The Yoga Sutra tells us this descriptive affirmation in respect of an object, which is called the idea of an object, should be withdrawn. That is, we should not look at anything with a prejudgment. Without any kind of previous notion of a thing, is it possible to associate ourselves with the thing? The idea we have of an object—or our idea about anything, for that matter—cannot be regarded as a completely justifiable idea. The idea that we have about anything arises on account of the very nature of the structure of our psychophysical personality. When we change in the process of evolution, our ideas of things also change. There is a total change taking place, and the whole world evolves higher and higher into the further levels of the evolutionary process. Therefore, with intense analytical power it should be possible for us to adjust ourselves to the true nature of an object without any kind of description or ideational quality about it.

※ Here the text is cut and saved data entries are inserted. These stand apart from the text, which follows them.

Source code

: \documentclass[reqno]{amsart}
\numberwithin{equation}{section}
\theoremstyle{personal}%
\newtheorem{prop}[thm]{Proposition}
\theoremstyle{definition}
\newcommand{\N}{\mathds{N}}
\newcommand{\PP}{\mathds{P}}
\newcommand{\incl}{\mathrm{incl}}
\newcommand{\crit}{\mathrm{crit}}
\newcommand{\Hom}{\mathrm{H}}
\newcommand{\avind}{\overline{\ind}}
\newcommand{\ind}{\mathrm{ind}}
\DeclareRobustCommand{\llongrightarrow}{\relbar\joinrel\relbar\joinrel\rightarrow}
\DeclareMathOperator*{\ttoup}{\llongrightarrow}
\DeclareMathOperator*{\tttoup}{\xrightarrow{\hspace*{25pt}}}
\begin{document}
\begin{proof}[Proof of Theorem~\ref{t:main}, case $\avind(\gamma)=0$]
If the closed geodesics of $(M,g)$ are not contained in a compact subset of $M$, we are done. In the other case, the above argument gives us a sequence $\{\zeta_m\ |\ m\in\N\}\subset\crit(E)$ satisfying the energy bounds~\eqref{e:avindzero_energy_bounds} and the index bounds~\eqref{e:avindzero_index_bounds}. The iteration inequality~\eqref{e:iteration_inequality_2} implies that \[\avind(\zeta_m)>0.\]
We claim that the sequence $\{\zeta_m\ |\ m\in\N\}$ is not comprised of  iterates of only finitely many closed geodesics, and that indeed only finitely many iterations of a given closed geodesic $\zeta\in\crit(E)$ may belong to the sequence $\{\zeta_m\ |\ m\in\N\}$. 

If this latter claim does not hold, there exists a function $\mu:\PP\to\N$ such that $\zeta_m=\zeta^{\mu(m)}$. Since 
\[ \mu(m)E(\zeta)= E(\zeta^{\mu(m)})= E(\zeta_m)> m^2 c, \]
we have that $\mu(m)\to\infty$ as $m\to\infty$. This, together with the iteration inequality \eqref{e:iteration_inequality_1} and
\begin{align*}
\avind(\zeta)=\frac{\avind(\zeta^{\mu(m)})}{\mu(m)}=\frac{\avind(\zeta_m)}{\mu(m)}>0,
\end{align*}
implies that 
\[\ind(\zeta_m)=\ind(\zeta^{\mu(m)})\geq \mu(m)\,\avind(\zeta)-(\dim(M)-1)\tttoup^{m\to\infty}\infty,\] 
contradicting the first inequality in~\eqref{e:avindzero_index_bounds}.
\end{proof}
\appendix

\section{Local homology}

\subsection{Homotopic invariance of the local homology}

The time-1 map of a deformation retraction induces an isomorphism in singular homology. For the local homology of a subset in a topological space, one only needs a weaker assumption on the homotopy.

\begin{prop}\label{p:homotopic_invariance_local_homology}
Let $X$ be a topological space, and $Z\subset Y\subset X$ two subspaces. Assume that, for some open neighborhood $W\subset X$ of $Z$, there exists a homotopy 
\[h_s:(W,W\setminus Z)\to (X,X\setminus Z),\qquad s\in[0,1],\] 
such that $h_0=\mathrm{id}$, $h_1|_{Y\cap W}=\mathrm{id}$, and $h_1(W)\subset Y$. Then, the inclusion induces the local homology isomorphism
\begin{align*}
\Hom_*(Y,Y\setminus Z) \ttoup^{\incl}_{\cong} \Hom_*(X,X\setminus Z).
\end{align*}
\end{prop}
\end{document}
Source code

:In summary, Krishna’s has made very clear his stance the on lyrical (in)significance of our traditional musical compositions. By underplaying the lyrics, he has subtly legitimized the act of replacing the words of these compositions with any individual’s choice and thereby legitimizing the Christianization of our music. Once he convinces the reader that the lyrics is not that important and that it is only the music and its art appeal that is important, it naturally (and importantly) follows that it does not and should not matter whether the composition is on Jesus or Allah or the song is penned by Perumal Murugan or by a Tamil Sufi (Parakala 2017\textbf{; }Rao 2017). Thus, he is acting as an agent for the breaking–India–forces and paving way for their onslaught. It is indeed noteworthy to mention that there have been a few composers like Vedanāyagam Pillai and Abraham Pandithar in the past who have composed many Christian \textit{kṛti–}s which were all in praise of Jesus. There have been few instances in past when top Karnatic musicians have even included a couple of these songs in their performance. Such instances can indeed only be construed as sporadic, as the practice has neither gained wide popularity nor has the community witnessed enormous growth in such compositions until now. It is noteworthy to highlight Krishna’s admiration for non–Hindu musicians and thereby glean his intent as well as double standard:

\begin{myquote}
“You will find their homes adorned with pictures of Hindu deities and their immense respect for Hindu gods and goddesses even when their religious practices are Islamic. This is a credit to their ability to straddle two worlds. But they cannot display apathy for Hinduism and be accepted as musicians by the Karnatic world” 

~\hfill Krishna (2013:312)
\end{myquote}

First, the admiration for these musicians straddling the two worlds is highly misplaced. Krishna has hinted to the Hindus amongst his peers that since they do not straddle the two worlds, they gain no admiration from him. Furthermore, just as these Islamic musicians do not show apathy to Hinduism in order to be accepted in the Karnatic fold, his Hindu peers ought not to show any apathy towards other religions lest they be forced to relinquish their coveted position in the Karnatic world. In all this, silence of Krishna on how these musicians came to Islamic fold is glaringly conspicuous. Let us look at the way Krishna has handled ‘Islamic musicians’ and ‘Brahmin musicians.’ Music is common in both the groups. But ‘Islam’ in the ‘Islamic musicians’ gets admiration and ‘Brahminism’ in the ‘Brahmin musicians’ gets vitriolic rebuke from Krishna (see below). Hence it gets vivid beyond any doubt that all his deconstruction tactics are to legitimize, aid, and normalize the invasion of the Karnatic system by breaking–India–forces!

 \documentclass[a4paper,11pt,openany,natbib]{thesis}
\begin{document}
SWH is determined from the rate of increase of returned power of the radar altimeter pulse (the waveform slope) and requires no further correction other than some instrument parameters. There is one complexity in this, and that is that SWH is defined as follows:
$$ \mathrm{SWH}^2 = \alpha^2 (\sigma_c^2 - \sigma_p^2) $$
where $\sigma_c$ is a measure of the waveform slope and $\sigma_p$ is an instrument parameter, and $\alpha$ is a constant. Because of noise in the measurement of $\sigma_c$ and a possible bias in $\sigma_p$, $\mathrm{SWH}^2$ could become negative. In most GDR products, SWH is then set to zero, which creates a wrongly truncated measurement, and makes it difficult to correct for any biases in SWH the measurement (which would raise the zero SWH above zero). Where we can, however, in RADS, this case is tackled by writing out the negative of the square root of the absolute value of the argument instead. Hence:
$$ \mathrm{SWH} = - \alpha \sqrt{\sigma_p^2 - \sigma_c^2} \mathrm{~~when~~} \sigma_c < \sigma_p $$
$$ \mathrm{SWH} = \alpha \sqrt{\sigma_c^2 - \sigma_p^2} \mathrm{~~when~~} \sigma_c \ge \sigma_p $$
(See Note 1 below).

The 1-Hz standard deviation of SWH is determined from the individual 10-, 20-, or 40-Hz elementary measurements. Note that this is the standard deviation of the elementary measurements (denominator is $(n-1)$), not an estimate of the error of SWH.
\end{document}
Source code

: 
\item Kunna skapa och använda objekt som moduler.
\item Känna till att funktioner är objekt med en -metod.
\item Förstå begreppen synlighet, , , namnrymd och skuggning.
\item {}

We also give the object a name. This is Rama, this is Krishna, this is Govinda, this is John, this is Joseph, this is a tree, and this is a mountain. Things have no name, really speaking. Name is a necessity that has arisen in the process of determining the nature of an object as distinguished from another object. When an object emerges, it does not come with a name attached to it. You yourself have no name, really speaking. You are Govinda, Rama, Krishna or Joseph, but who told you that you are that? The basic characterisation of ourselves as somebody, and not somebody else, gets infused into our existence right from the beginning, at the time of birth. This naming quality introduces itself to us so intensely and vehemently that we cannot think that we are someone else. Joseph is only Joseph; he will not think that he is John, though there is no great philosophical justification that he should be only Joseph and not John. This applies to the nature of every object in this world. It need not be called by that name. Its name is a convenience that we have created in order to distinguish one thing from the other, but the convenience itself becomes the nature of the object. Hence, we have to divest ourselves not only from the idea of the object, but also from the name or definition that we attach to it.